In den vergangenen Tagen gab es in der Türkei vier brutale Morde an Frauen. Bedriye Işık wurde in Amed von ihrem Ehemann getötet, der Täter war Gefreiter der türkischen Armee. In Mersin-Mezitli wurde Sonay Öztürk von ihrem vermeintlichen Liebhaber erwürgt. Ein Doppelfeminizid in Istanbul löste ebenfalls grosses Entsetzen aus: Der gleiche Täter ermordet Ayşenur Halil und Ikbal Uzuner. Der Täter zerstückelte Ikbal und stürzte sich dann selbst von der Stadtmauer. Er war bereits vorher polizeibekannt und mehrmals in psychischen Einrichtungen.
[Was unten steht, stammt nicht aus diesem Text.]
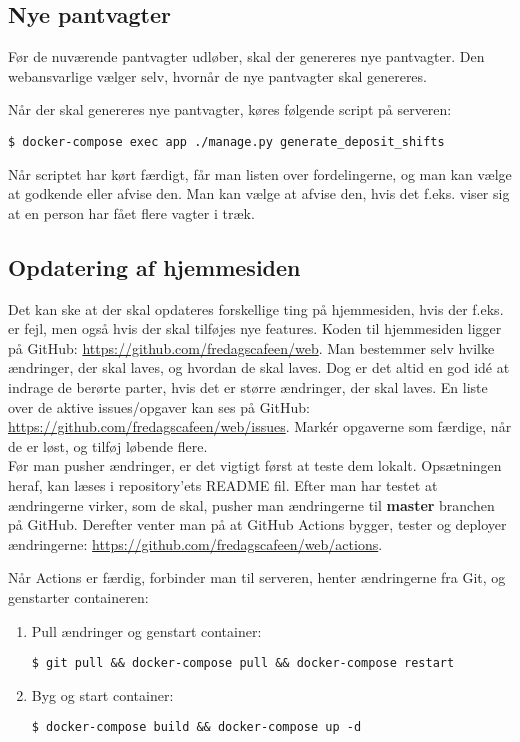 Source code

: \subsection{Nye pantvagter}
\label{sec:nye-pantvagter}

Før de nuværende pantvagter udløber, skal der genereres nye pantvagter.
Den webansvarlige vælger selv, hvornår de nye pantvagter skal genereres.

Når der skal genereres nye pantvagter, køres følgende script på serveren:

\begin{verbatim}
$ docker-compose exec app ./manage.py generate_deposit_shifts
\end{verbatim}

Når scriptet har kørt færdigt, får man listen over fordelingerne, og man kan vælge at godkende eller
afvise den. Man kan vælge at afvise den, hvis det f.eks. viser sig at en person har fået flere vagter 
i træk.

\subsection{Opdatering af hjemmesiden}
\label{sec:opdatering-af-hjemmesiden}

Det kan ske at der skal opdateres forskellige ting på hjemmesiden, hvis der f.eks. er fejl, men også
hvis der skal tilføjes nye features.
Koden til hjemmesiden ligger på GitHub: \url{https://github.com/fredagscafeen/web}.
Man bestemmer selv hvilke ændringer, der skal laves, og hvordan de skal laves. Dog er det altid en god
idé at indrage de berørte parter, hvis det er større ændringer, der skal laves. En liste over de
aktive issues/opgaver kan ses på GitHub: \url{https://github.com/fredagscafeen/web/issues}. Markér
opgaverne som færdige, når de er løst, og tilføj løbende flere.\\

Før man pusher ændringer, er det vigtigt først at teste dem lokalt. Opsætningen heraf, 
kan læses i repository'ets README fil.
Efter man har testet at ændringerne virker, som de skal, pusher man ændringerne til \textbf{master}
branchen på GitHub. Derefter venter man på at GitHub Actions bygger, tester og deployer ændringerne:
\url{https://github.com/fredagscafeen/web/actions}.

Når Actions er færdig, forbinder man til serveren, henter ændringerne fra Git, og genstarter containeren:

\begin{enumerate}
    \item Pull ændringer og genstart container:
    \begin{verbatim}
$ git pull && docker-compose pull && docker-compose restart\end{verbatim}
    \item Byg og start container:
    \begin{verbatim}
$ docker-compose build && docker-compose up -d\end{verbatim}
\end{enumerate}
Er hatte schon in der Vergangenheit gewaltvolle Äusserungen gegenüber Frauen gemacht.
Laut der Plattform “Wir werden Feminizide stoppen” (KCDP) sind in der Türkei dieses Jahr bereits 292 Frauen ermordet worden. Somit vergeht in der Türkei kein einziger Tag ohne einen Feminizid, wobei nicht einmal die Fälle von versuchten Feminiziden mitgezählt werden. Zudem müssen wir davon ausgehen, dass es eine Dunkelziffer an Gewalttaten gibt, über die Medien nicht berichten.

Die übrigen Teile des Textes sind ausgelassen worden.